Monday, March 3, 2008

Eliot's The Waste Land

On the subject of last week’s class, I was struck by the biography of Katherine Mansfield. In a way, her life and her work seem so intertwined as to be inseparable. Compared to, say, the works of Woolf or Eliot, Mansfield’s works seem to stem directly from her autobiography; Woolf and Eliot used theirs’ as launchpads while Mansfield used her life as template. In part, I attribute this to the fact that her greatest literary champion, John Middleton Murry, was also her husband, and his efforts to magnify her importance seem to reflect not just esteem but devotion (as well as no small amount of name-dropping self-promotion, as well). The relationship created the reputation, in a sense. Likewise, the themes throughout her short fiction seem to derive quite directly from her own life, be it the ambivalence she felt toward domestic life, the appreciation of home (HER home) or the relations between men and women. More than most, Mansfield’s biography seems central to understanding her fiction.

Now, onto “The Waste Land,” a poem that one might view as the Hamlet of 20th Century Poetry.

In reading “The Waste Land,” one finds a deeply profound ambivalence – indeed, though Eliot himself, according to Headings, stated that “The Waste Land” was not an allegory for his generation in Western Europe, one is tempted to perceive it as a psychic cutaway of the human condition.
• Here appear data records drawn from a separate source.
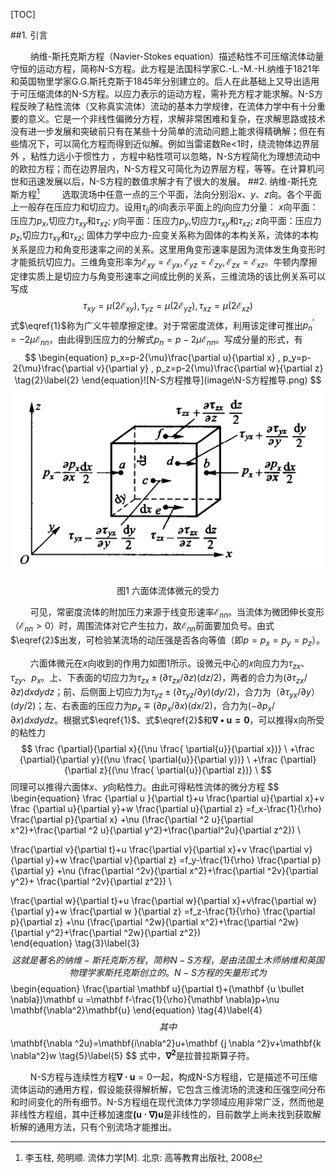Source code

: [TOC]

##1. 引言

$\qquad$纳维-斯托克斯方程（Navier-Stokes equation）描述粘性不可压缩流体动量守恒的运动方程，简称N-S方程。此方程是法国科学家C.-L.-M.-H.纳维于1821年和英国物里学家G.G.斯托克斯于1845年分别建立的。后人在此基础上又导出适用于可压缩流体的N-S方程。以应力表示的运动方程，需补充方程才能求解。N-S方程反映了粘性流体（又称真实流体）流动的基本力学规律，在流体力学中有十分重要的意义。它是一个非线性偏微分方程，求解非常困难和复杂，在求解思路或技术没有进一步发展和突破前只有在某些十分简单的流动问题上能求得精确解；但在有些情况下，可以简化方程而得到近似解。例如当雷诺数Re<1时，绕流物体边界层外 ，粘性力远小于惯性力 ，方程中粘性项可以忽略，N-S方程简化为理想流动中的欧拉方程；而在边界层内，N-S方程又可简化为边界层方程，等等。在计算机问世和迅速发展以后，N-S方程的数值求解才有了很大的发展。
##2. 纳维-斯托克斯方程[^1]
$\qquad$选取流场中任意一点的三个平面，法向分别沿$x、y、z$向。各个平面上一般存在压应力和切应力。设用$\tau_{ij}$的$i$向表示平面上的$j$向应力分量：
$x$向平面：压应力$p_x$,切应力$\tau_{xy}$和$\tau_{xz}$;
$y$向平面：压应力$p_y$,切应力$\tau_{xy}$和$\tau_{xz}$;
$z$向平面：压应力$p_z$,切应力$\tau_{xy}$和$\tau_{xz}$;
固体力学中应力-应变关系称为固体的本构关系，流体的本构关系是应力和角变形速率之间的关系。这里用角变形速率是因为流体发生角变形时才能抵抗切应力。三维角变形率为$\mathcal{E}_{xy}=\mathcal{E}_{yx},\mathcal{E}_{yz}=\mathcal{E}_{zy},\mathcal{E}_{zx}=\mathcal{E}_{xz}$。牛顿内摩擦定律实质上是切应力与角变形速率之间成比例的关系，三维流场的该比例关系可以写成
$$
\begin{equation}
\tau_{xy}=\mu(2\mathcal{E}_{xy}), \tau_{yz}=\mu(2\mathcal{E}_{yz}), \tau_{xz}=\mu(2\mathcal{E}_{xz})  \tag{1}\label{1}
\end{equation}
$$
式$\eqref{1}$称为广义牛顿摩擦定律。对于常密度流体，利用该定律可推出$p^{'}_n=-2{\mu}{\mathcal{E}_{nn}}$，由此得到压应力的分解式$p_n=p-2{\mu}{\mathcal{E}_{nn}}$。写成分量的形式，有
$$
\begin{equation}
  p_x=p-2{\mu}\frac{\partial u}{\partial x} , 
    p_y=p-2{\mu}\frac{\partial v}{\partial y} ,
    p_z=p-2{\mu}\frac{\partial w}{\partial z} \tag{2}\label{2}
    \end{equation}![N-S方程推导](image\N-S方程推导.png)
$$
![N-S方程推导](image/N-S方程推导.png)

<center>图1 六面体流体微元的受力</center>

$\qquad$可见，常密度流体的附加压力来源于线变形速率$\mathcal{E}_{nn}$。当流体为微团伸长变形（$\mathcal{E}_{nn}>0$）时，周围流体对它产生拉力，故$\mathcal{E}_{nn}$前面要加负号。由式$\eqref{2}$出发，可检验某流场的动压强是否各向等值（即$p=p_x=p_y=p_z$）。

$\qquad$六面体微元在$x$向收到的作用力如图1所示。设微元中心的$x$向应力为$\tau_{zx}、\tau_{zy}、p_x$。上、下表面的切应力为$\tau_{zx}{\pm}({\partial \tau_{zx}}/{\partial{z}})(dz/2)$，两者的合力为$(\partial \tau_{zx}/\partial {z})dxdydz$；前、后侧面上切应力为$\tau_{yz}\pm (\partial{\tau_{yz}/\partial{y}})(dy/2)$，合力为$（\partial{\tau_{yx}/\partial{y}}）(dy/2)$；左、右表面的压应力为$p_x\mp(\partial{p_x}/\partial{x})(dx/2)$，合力为$(-\partial{p_x}/\partial{x})dxdydz$。根据式$\eqref{1}$、式$\eqref{2}$和$\mathbf{\nabla\bullet u=0}$，可以推得x向所受的粘性力
$$
\frac {\partial}{\partial x}{(\nu \frac{ \partial{u}}{\partial x})}  \
+\frac {\partial}{\partial y}{(\nu \frac{ \partial{u}}{\partial y})}  \
+\frac {\partial}{\partial z}{(\nu \frac{ \partial{u}}{\partial z})}  \
$$
同理可以推得六面体$x、y$向粘性力。由此可得粘性流体的微分方程
$$
\begin{equation}
\frac {\partial u }{\partial t}+u \frac{\partial u}{\partial x}+v \frac {\partial u}{\partial y}+w \frac{\partial u}{\partial z} 
=f_x-\frac{1}{\rho} \frac{\partial p}{\partial x}
+\nu (\frac{\partial ^2 u}{\partial x^2}+\frac{\partial ^2 u}{\partial y^2}+\frac{\partial^2u}{\partial z^2})     \\

\frac{\partial v}{\partial t}+u \frac{\partial v}{\partial x}+v \frac{\partial v}{\partial y}+w \frac{\partial v}{\partial z}
=f_y-\frac{1}{\rho} \frac{\partial p}{\partial y}
+\nu (\frac{\partial ^2v}{\partial x^2}+\frac{\partial ^2v}{\partial y^2}+ \frac{\partial ^2v}{\partial z^2})  \\

\frac{\partial w}{\partial t}+u \frac{\partial w}{\partial x}+v\frac{\partial w}{\partial y}+w \frac{\partial w }{\partial z}
=f_z-\frac{1}{\rho} \frac{\partial p}{\partial z}
+\nu (\frac{\partial ^2w}{\partial x^2}+\frac{\partial ^2w}{\partial y^2}+\frac{\partial ^2w}{\partial z^2})  
\end{equation}
\tag{3}\label{3}
$$
这就是著名的纳维-斯托克斯方程，简称N-S方程，是由法国土木师纳维和英国物理学家斯托克斯创立的。N-S方程的矢量形式为
$$
\begin{equation}
\frac{\partial \mathbf u}{\partial t}+(\mathbf {u \bullet \nabla})\mathbf u 
=\mathbf f-\frac{1}{\rho}{\mathbf \nabla}p+\nu \mathbf{\nabla^2}\mathbf{u}
\end{equation}
\tag{4}\label{4}
$$
其中
$$
\mathbf{\nabla ^2u}=\mathbf{i\nabla^2}u+\mathbf {j \nabla ^2}v+\mathbf{k \nabla^2}w   \tag{5}\label{5}
$$
式中，$\mathbf{\nabla^2}$是拉普拉斯算子符。

$\qquad​$N-S方程与连续性方程$\mathbf{\nabla \cdot u}=0​$一起，构成N-S方程组，它是描述不可压缩流体运动的通用方程，假设能获得解析解，它包含三维流场的流速和压强空间分布和时间变化的所有细节。N-S方程组在现代流体力学领域应用非常广泛，然而他是非线性方程组，其中迁移加速度$\mathbf{(u\cdot \nabla)u}​$是非线性的，目前数学上尚未找到获取解析解的通用方法，只有个别流场才能推出。

[^1]: 李玉柱, 苑明顺. 流体力学[M]. 北京: 高等教育出版社, 2008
Also, despite Eliot’s use of foreign languages thoughout, one might view it as a pre-mortem autopsy of the England he has come to know – The Fisher King myth, though continental, became grafted integrally onto the Arthurian mythos and thus part of the illusory English Cultural Mythology. In borrowing from this but then removing it from the sweeping landscapes of chivalric adventure and placing it into the urban milieu of London, Eliot may have tried to make a statement about England in such dispiriting times – implicitly and instinctively if not overtly.

Also, one might find some interest in the following link:
http://www.bbc.co.uk/radio4/history/inourtime/inourtime_20080117.shtml

It’s an edition of the BBC’s In Our Time that covers the Fisher King and its influences, including “The Waste Land.”

Another major note that I had, beyond the vast ambivalence of the poem entire, was the gulf between the sexes. Male and female seem barely human to each other – presaging, perhaps, Pound’s pronouncement that Eliot had shut out the ladies from modern poetry. While this deadening of the sexual relations (noted by many as indicative of the sterility of the poem that mimicked the Fisher King) is prevalent throughout, the greatest illustration lies within Part III: The Fire Sermon. Eliot portrays an encounter between a clerk and a typist. The typist gives in to the clerk’s advances, and sexual congress ensues. Eliot describes the emotions not of the act but around the act – there is no savor to this lovemaking for there was no love made. The clerk leaves, expended but not spent (for, as Eliot portrays him, he has invested little in the occasion) and the typist is glad that it’s over. There seems to be no fulfillment – only achievement.

In considering Eliot’s life and his desire to make poetry of it by making private eyes to public pearls – even directly referencing The Tempest within “The Waste Land,” one might draw the conclusion that Eliot and his views of sex have seeped into the poem. As previously mentioned in class, Eliot suffered from physical maladies that yielded sexual dysfunction. As a man who was unable to savor the exercise of his desires, he would naturally manifest an ambivalence toward the act and those with whom he would share it. Thus, the infertility motif and the emotional sterility of “The Waste Land” seem almost a reflection of the void that Eliot would have felt in his own relations and relationships.